Christmas is only a week away. The New Year is just around the corner. As 2014 draws to a close, I'm not the only one taking stock of the year that's we're almost shut of. Depending on who you are or what you do, the end of the year can bring to mind tax bills, school semesters or scheduling dental appointments. For me, for the last eight or nine years, at least a small part of this transitory time is occupied with recalling the cars I've driven over the preceding 12 months. Since I started writing about and reviewing cars in 2006, I've done an uneven job of tracking every vehicle I've been in, each year. Last year I made a resolution to be better about it, and the result is a spreadsheet with model names, dates, notes and some basic facts and figures.
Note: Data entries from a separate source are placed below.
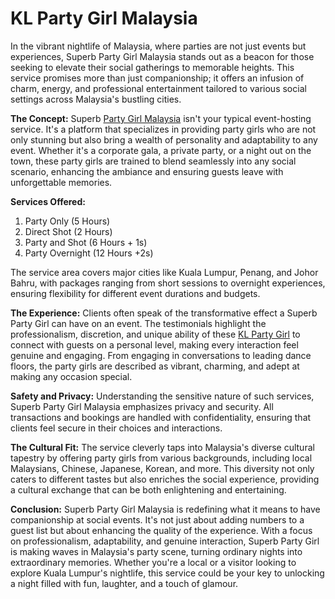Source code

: # KL Party Girl Malaysia
In the vibrant nightlife of Malaysia, where parties are not just events but experiences, Superb Party Girl Malaysia stands out as a beacon for those seeking to elevate their social gatherings to memorable heights. This service promises more than just companionship; it offers an infusion of charm, energy, and professional entertainment tailored to various social settings across Malaysia's bustling cities.

**The Concept:**
Superb <a href="https://superbpartygirl.com/" target="_blank">Party Girl Malaysia</a> isn't your typical event-hosting service. It's a platform that specializes in providing party girls who are not only stunning but also bring a wealth of personality and adaptability to any event. Whether it's a corporate gala, a private party, or a night out on the town, these party girls are trained to blend seamlessly into any social scenario, enhancing the ambiance and ensuring guests leave with unforgettable memories.

**Services Offered:**
1. Party Only (5 Hours)
2. Direct Shot (2 Hours)
3. Party and Shot (6 Hours + 1s)
4. Party Overnight (12 Hours +2s)

The service area covers major cities like Kuala Lumpur, Penang, and Johor Bahru, with packages ranging from short sessions to overnight experiences, ensuring flexibility for different event durations and budgets.

**The Experience:**
Clients often speak of the transformative effect a Superb Party Girl can have on an event. The testimonials highlight the professionalism, discretion, and unique ability of these <a href="https://superbpartygirl.com/" target="_blank">KL Party Girl</a> to connect with guests on a personal level, making every interaction feel genuine and engaging. From engaging in conversations to leading dance floors, the party girls are described as vibrant, charming, and adept at making any occasion special.

**Safety and Privacy:**
Understanding the sensitive nature of such services, Superb Party Girl Malaysia emphasizes privacy and security. All transactions and bookings are handled with confidentiality, ensuring that clients feel secure in their choices and interactions.

**The Cultural Fit:**
The service cleverly taps into Malaysia's diverse cultural tapestry by offering party girls from various backgrounds, including local Malaysians, Chinese, Japanese, Korean, and more. This diversity not only caters to different tastes but also enriches the social experience, providing a cultural exchange that can be both enlightening and entertaining.

**Conclusion:**
Superb Party Girl Malaysia is redefining what it means to have companionship at social events. It's not just about adding numbers to a guest list but about enhancing the quality of the experience. With a focus on professionalism, adaptability, and genuine interaction, Superb Party Girl is making waves in Malaysia's party scene, turning ordinary nights into extraordinary memories. Whether you're a local or a visitor looking to explore Kuala Lumpur's nightlife, this service could be your key to unlocking a night filled with fun, laughter, and a touch of glamour.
Armed with this basic data and a yen for year-end stories, I figured it would be interesting to parse the figures and quantify my year in cars in a way I'd never done before. The results are, well, they're a little bizarre, honestly. And I think they'll affect how I approach this gig in 2015. {C} My tally for the year is 68 cars, as of this writing. Before the calendar flips to 2015 it'll be as high as 73. Let me give you a tiny bit of background about how automotive journalists typically get cars to test. There are basically two pools of vehicles I drive on a regular basis: media fleet vehicles and those available on "first drive" programs. The latter group is pretty self-explanatory. Journalists are gathered in one location (sometimes local, sometimes far-flung) with a new model(s), there's usually a day of driving, then we report back to you with our impressions. Media fleet vehicles are different. These are distributed to publications and individual journalists far and wide, and the test period goes from a few days to a week or more. Whereas first drives almost always result in a piece of review content, fleet loans only sometimes do. Other times they serve to give context about brands, segments, technology and the like, to editors and writers. So, adding up the loans I've had out of the press fleet and things I've driven at events, my tally for the year is 68 cars, as of this writing. Before the calendar flips to 2015, it'll be as high as 73. At one of the buff books like Car and Driver or Motor Trend, reviewers might rotate through five cars a week, or more. I know that number sounds high, but as best I can tell, it's pretty average for the full-time professionals in this business.